Re: Unicode certification - was RE: Dublin Conference:

From: Tex Texin (
Date: Thu Jul 25 2002 - 01:14:35 EDT


Why couldn't a checklist be established for each of the functionalities
that you mention, which a product could score itself against for
conformance, over a state range of supported characters?

Recently, I did a search for a product, and it was difficult to know
which scripts were supported and whether it had the Unicode capabilities
I was concerned with.

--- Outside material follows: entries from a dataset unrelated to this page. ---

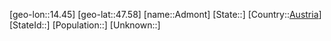 ﻿---
location: [47.58,14.45]
type: City
tags:
- geo/City


SpocWebEntityId: 28672
isDeleted: false
confidential: public

---
[geo-lon::14.45]
[geo-lat::47.58]
[name::Admont]
[State::]
[Country::[Austria](geo/Continent/Europe/Austria.md)]
[StateId::]
[Population::]
[Unknown::]

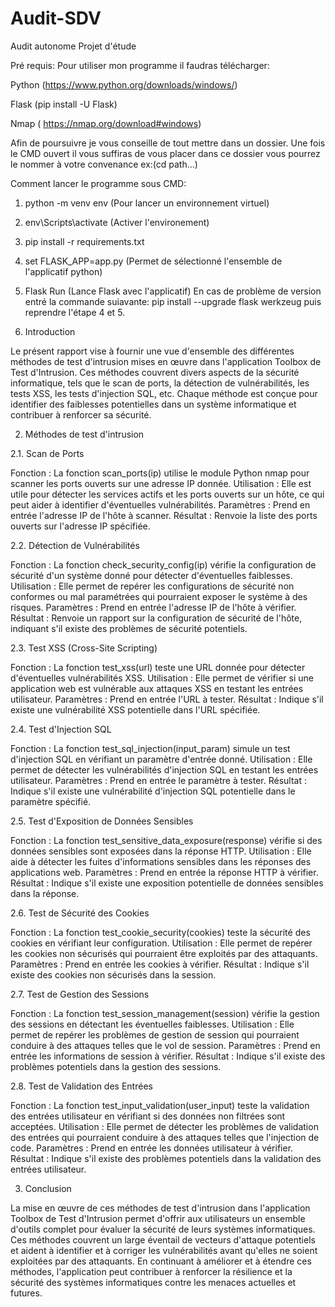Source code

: # Audit-SDV
Audit autonome Projet d'étude

Pré requis:
Pour utiliser mon programme il faudras télécharger:

Python (https://www.python.org/downloads/windows/)

Flask (pip install -U Flask)

Nmap ( https://nmap.org/download#windows)

Afin de poursuivre je vous conseille de tout mettre dans un dossier. Une fois le CMD ouvert il vous suffiras de vous placer dans ce dossier vous pourrez le nommer à votre convenance ex:(cd path\...)

Comment lancer le programme sous CMD:
1. python -m venv env (Pour lancer un environnement virtuel)
2. env\Scripts\activate (Activer l'environement)
3. pip install -r requirements.txt
4. set FLASK_APP=app.py (Permet de sélectionné l'ensemble de l'applicatif python)
5. Flask Run (Lance Flask avec l'applicatif)
En cas de problème de version entré la commande suiavante: pip install --upgrade flask werkzeug puis reprendre l'étape 4 et 5.

1. Introduction

Le présent rapport vise à fournir une vue d'ensemble des différentes méthodes de test d'intrusion mises en œuvre dans l'application Toolbox de Test d'Intrusion. Ces méthodes couvrent divers aspects de la sécurité informatique, tels que le scan de ports, la détection de vulnérabilités, les tests XSS, les tests d'injection SQL, etc. Chaque méthode est conçue pour identifier des faiblesses potentielles dans un système informatique et contribuer à renforcer sa sécurité.

2. Méthodes de test d'intrusion

2.1. Scan de Ports

Fonction : La fonction scan_ports(ip) utilise le module Python nmap pour scanner les ports ouverts sur une adresse IP donnée.
Utilisation : Elle est utile pour détecter les services actifs et les ports ouverts sur un hôte, ce qui peut aider à identifier d'éventuelles vulnérabilités.
Paramètres : Prend en entrée l'adresse IP de l'hôte à scanner.
Résultat : Renvoie la liste des ports ouverts sur l'adresse IP spécifiée.

2.2. Détection de Vulnérabilités

Fonction : La fonction check_security_config(ip) vérifie la configuration de sécurité d'un système donné pour détecter d'éventuelles faiblesses.
Utilisation : Elle permet de repérer les configurations de sécurité non conformes ou mal paramétrées qui pourraient exposer le système à des risques.
Paramètres : Prend en entrée l'adresse IP de l'hôte à vérifier.
Résultat : Renvoie un rapport sur la configuration de sécurité de l'hôte, indiquant s'il existe des problèmes de sécurité potentiels.

2.3. Test XSS (Cross-Site Scripting)

Fonction : La fonction test_xss(url) teste une URL donnée pour détecter d'éventuelles vulnérabilités XSS.
Utilisation : Elle permet de vérifier si une application web est vulnérable aux attaques XSS en testant les entrées utilisateur.
Paramètres : Prend en entrée l'URL à tester.
Résultat : Indique s'il existe une vulnérabilité XSS potentielle dans l'URL spécifiée.

2.4. Test d'Injection SQL

Fonction : La fonction test_sql_injection(input_param) simule un test d'injection SQL en vérifiant un paramètre d'entrée donné.
Utilisation : Elle permet de détecter les vulnérabilités d'injection SQL en testant les entrées utilisateur.
Paramètres : Prend en entrée le paramètre à tester.
Résultat : Indique s'il existe une vulnérabilité d'injection SQL potentielle dans le paramètre spécifié.

2.5. Test d'Exposition de Données Sensibles

Fonction : La fonction test_sensitive_data_exposure(response) vérifie si des données sensibles sont exposées dans la réponse HTTP.
Utilisation : Elle aide à détecter les fuites d'informations sensibles dans les réponses des applications web.
Paramètres : Prend en entrée la réponse HTTP à vérifier.
Résultat : Indique s'il existe une exposition potentielle de données sensibles dans la réponse.

2.6. Test de Sécurité des Cookies

Fonction : La fonction test_cookie_security(cookies) teste la sécurité des cookies en vérifiant leur configuration.
Utilisation : Elle permet de repérer les cookies non sécurisés qui pourraient être exploités par des attaquants.
Paramètres : Prend en entrée les cookies à vérifier.
Résultat : Indique s'il existe des cookies non sécurisés dans la session.

2.7. Test de Gestion des Sessions

Fonction : La fonction test_session_management(session) vérifie la gestion des sessions en détectant les éventuelles faiblesses.
Utilisation : Elle permet de repérer les problèmes de gestion de session qui pourraient conduire à des attaques telles que le vol de session.
Paramètres : Prend en entrée les informations de session à vérifier.
Résultat : Indique s'il existe des problèmes potentiels dans la gestion des sessions.

2.8. Test de Validation des Entrées

Fonction : La fonction test_input_validation(user_input) teste la validation des entrées utilisateur en vérifiant si des données non filtrées sont acceptées.
Utilisation : Elle permet de détecter les problèmes de validation des entrées qui pourraient conduire à des attaques telles que l'injection de code.
Paramètres : Prend en entrée les données utilisateur à vérifier.
Résultat : Indique s'il existe des problèmes potentiels dans la validation des entrées utilisateur.

3. Conclusion

La mise en œuvre de ces méthodes de test d'intrusion dans l'application Toolbox de Test d'Intrusion permet d'offrir aux utilisateurs un ensemble d'outils complet pour évaluer la sécurité de leurs systèmes informatiques. Ces méthodes couvrent un large éventail de vecteurs d'attaque potentiels et aident à identifier et à corriger les vulnérabilités avant qu'elles ne soient exploitées par des attaquants. En continuant à améliorer et à étendre ces méthodes, l'application peut contribuer à renforcer la résilience et la sécurité des systèmes informatiques contre les menaces actuelles et futures.
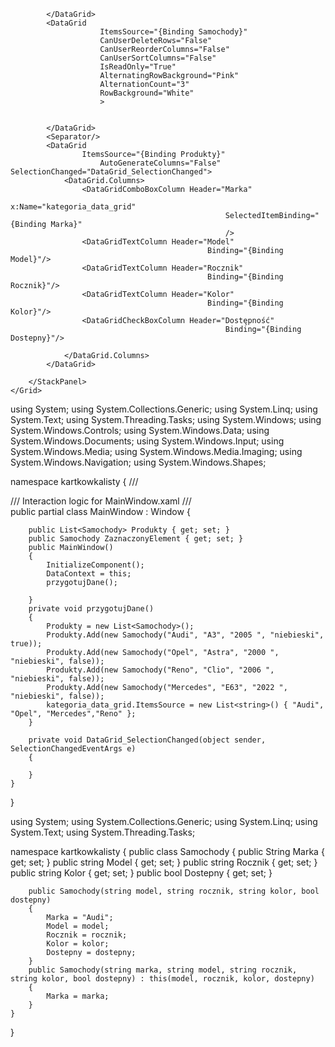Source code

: <Window x:Class="kartkowkalisty.MainWindow"
        xmlns="http://schemas.microsoft.com/winfx/2006/xaml/presentation"
        xmlns:x="http://schemas.microsoft.com/winfx/2006/xaml"
        xmlns:d="http://schemas.microsoft.com/expression/blend/2008"
        xmlns:mc="http://schemas.openxmlformats.org/markup-compatibility/2006"
        xmlns:local="clr-namespace:kartkowkalisty"
        mc:Ignorable="d"
        Title="MainWindow" Height="450" Width="800">
    <Grid>
        <StackPanel>
            <DataGrid ItemsSource="{Binding Samochody}">

            </DataGrid>
            <DataGrid
                        ItemsSource="{Binding Samochody}"
                        CanUserDeleteRows="False"
                        CanUserReorderColumns="False"
                        CanUserSortColumns="False"
                        IsReadOnly="True"
                        AlternatingRowBackground="Pink"
                        AlternationCount="3"
                        RowBackground="White"
                        >


            </DataGrid>
            <Separator/>
            <DataGrid 
                    ItemsSource="{Binding Produkty}"
                        AutoGenerateColumns="False" SelectionChanged="DataGrid_SelectionChanged">
                <DataGrid.Columns>
                    <DataGridComboBoxColumn Header="Marka"
                                                    x:Name="kategoria_data_grid"
                                                    SelectedItemBinding="{Binding Marka}"
                                                    />
                    <DataGridTextColumn Header="Model"
                                                Binding="{Binding Model}"/>
                    <DataGridTextColumn Header="Rocznik"
                                                Binding="{Binding Rocznik}"/>
                    <DataGridTextColumn Header="Kolor"
                                                Binding="{Binding Kolor}"/>
                    <DataGridCheckBoxColumn Header="Dostępność"
                                                    Binding="{Binding Dostepny}"/>

                </DataGrid.Columns>
            </DataGrid>

        </StackPanel>
    </Grid>
</Window>






using System;
using System.Collections.Generic;
using System.Linq;
using System.Text;
using System.Threading.Tasks;
using System.Windows;
using System.Windows.Controls;
using System.Windows.Data;
using System.Windows.Documents;
using System.Windows.Input;
using System.Windows.Media;
using System.Windows.Media.Imaging;
using System.Windows.Navigation;
using System.Windows.Shapes;

namespace kartkowkalisty
{
    /// <summary>
    /// Interaction logic for MainWindow.xaml
    /// </summary>
    public partial class MainWindow : Window
    {
        
        public List<Samochody> Produkty { get; set; }
        public Samochody ZaznaczonyElement { get; set; }
        public MainWindow()
        {
            InitializeComponent();
            DataContext = this;
            przygotujDane();

        }
        private void przygotujDane()
        {
            Produkty = new List<Samochody>();
            Produkty.Add(new Samochody("Audi", "A3", "2005 ", "niebieski", true));
            Produkty.Add(new Samochody("Opel", "Astra", "2000 ", "niebieski", false));
            Produkty.Add(new Samochody("Reno", "Clio", "2006 ", "niebieski", false));
            Produkty.Add(new Samochody("Mercedes", "E63", "2022 ", "niebieski", false));
            kategoria_data_grid.ItemsSource = new List<string>() { "Audi", "Opel", "Mercedes","Reno" };
        }

        private void DataGrid_SelectionChanged(object sender, SelectionChangedEventArgs e)
        {

        }
    }
}






using System;
using System.Collections.Generic;
using System.Linq;
using System.Text;
using System.Threading.Tasks;

namespace kartkowkalisty
{
    public class Samochody
    {
        public String Marka { get; set; }
        public string Model { get; set; }
        public string Rocznik { get; set; }
        public string Kolor { get; set; }
        public bool Dostepny { get; set; }

        public Samochody(string model, string rocznik, string kolor, bool dostepny)
        {
            Marka = "Audi";
            Model = model;
            Rocznik = rocznik;
            Kolor = kolor;
            Dostepny = dostepny;
        }
        public Samochody(string marka, string model, string rocznik, string kolor, bool dostepny) : this(model, rocznik, kolor, dostepny)
        {
            Marka = marka;
        }
    }
}
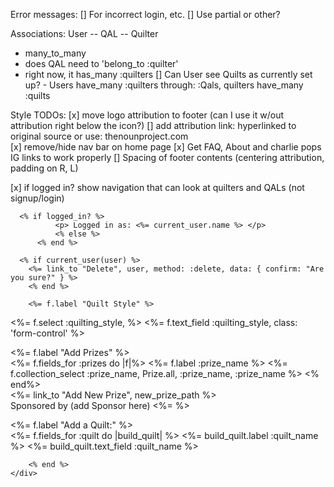 Error messages:
[] For incorrect login, etc.
[] Use partial or other? 

Associations:
   User -- QAL -- Quilter
   - many_to_many
   - does QAL need to 'belong_to :quilter'
   - right now, it has_many :quilters
   [] Can User see Quilts as currently set up?
    - Users have_many :quilters through: :Qals, quilters have_many :quilts

Style TODOs:
[x] move logo attribution to footer (can I use it w/out attribution right below the icon?) 
[] add attribution link: hyperlinked to original source or use: thenounproject.com  
[x] remove/hide nav bar on home page
[x] Get FAQ, About and charlie pops IG links to work properly
[] Spacing of footer contents (centering attribution, padding on R, L)

[x] if logged in? show navigation that can look at quilters and QALs (not signup/login)




      <% if logged_in? %>
              <p> Logged in as: <%= current_user.name %> </p>
              <% else %>
          <% end %>

      <% if current_user(user) %>
        <%= link_to "Delete", user, method: :delete, data: { confirm: "Are you sure?" } %>
        <% end %>

        <%= f.label "Quilt Style" %>
<%= f.select :quilting_style, %>
<%= f.text_field :quilting_style, class: 'form-control' %>
<br>


<%= f.label "Add Prizes" %><br>
<%= f.fields_for :prizes do |f|%>
        <%= f.label :prize_name %>
        <%= f.collection_select :prize_name, Prize.all, :prize_name, :prize_name %>
    <% end%>
    <br>
    <%= link_to "Add New Prize", new_prize_path %><br>
    Sponsored by (add Sponsor here) <%= %>
<br>

<div>
        <%= f.label "Add a Quilt:" %><br>
        <%= f.fields_for :quilt do |build_quilt| %>
            <%= build_quilt.label :quilt_name %>
            <%= build_quilt.text_field :quilt_name %>
            <br>
           
        <% end %>
    </div>

    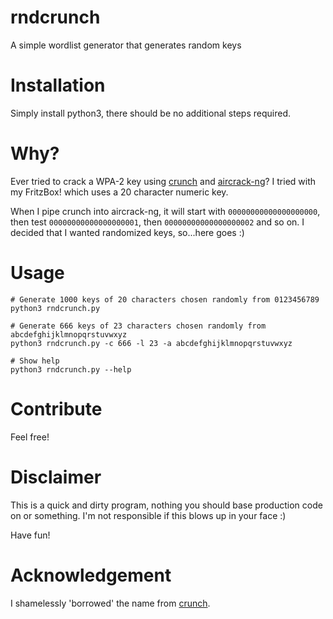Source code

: # rndcrunch
A simple wordlist generator that generates random keys

# Installation
Simply install python3, there should be no additional steps required.

# Why?
Ever tried to crack a WPA-2 key using [crunch](https://sourceforge.net/projects/crunch-wordlist/) and [aircrack-ng](https://www.aircrack-ng.org/)? I tried with my FritzBox! which uses a 20 character numeric key.

When I pipe crunch into aircrack-ng, it will start with `00000000000000000000`, then test `00000000000000000001`, then `00000000000000000002` and so on.
I decided that I wanted randomized keys, so...here goes :)

# Usage
    # Generate 1000 keys of 20 characters chosen randomly from 0123456789
    python3 rndcrunch.py

    # Generate 666 keys of 23 characters chosen randomly from abcdefghijklmnopqrstuvwxyz
    python3 rndcrunch.py -c 666 -l 23 -a abcdefghijklmnopqrstuvwxyz

    # Show help
    python3 rndcrunch.py --help

# Contribute
Feel free!

# Disclaimer
This is a quick and dirty program, nothing you should base production code on or something. I'm not responsible if this blows up in your face :)

Have fun!

# Acknowledgement
I shamelessly 'borrowed' the name from [crunch](https://sourceforge.net/projects/crunch-wordlist/).

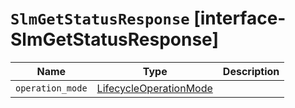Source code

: # `SlmGetStatusResponse` [interface-SlmGetStatusResponse]

| Name | Type | Description |
| - | - | - |
| `operation_mode` | [LifecycleOperationMode](./LifecycleOperationMode.md) | &nbsp; |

It would have been nice if there was a statement
of self-compliance that indicated whether or not they supported:

Character ranges-
 broken into reasonable subgroups:
Preservation of unicode characters
Combining characters:
normalization forms:

I think if there were such a checklist with suitable definitions and/or
conformance requirements, vendors that had done the work to support
Unicode properly would be glad to declare it in their product specs or

And there are probably many product developers that think they support
Unicode but in fact don't and such a checklist would help make them
aware of what else they need to do.

And if they misadvertised or reported incorrectly, I am sure their
customers would be glad to inform them of their oversight thru their
support lines or by announcement to the appropriate user group lists.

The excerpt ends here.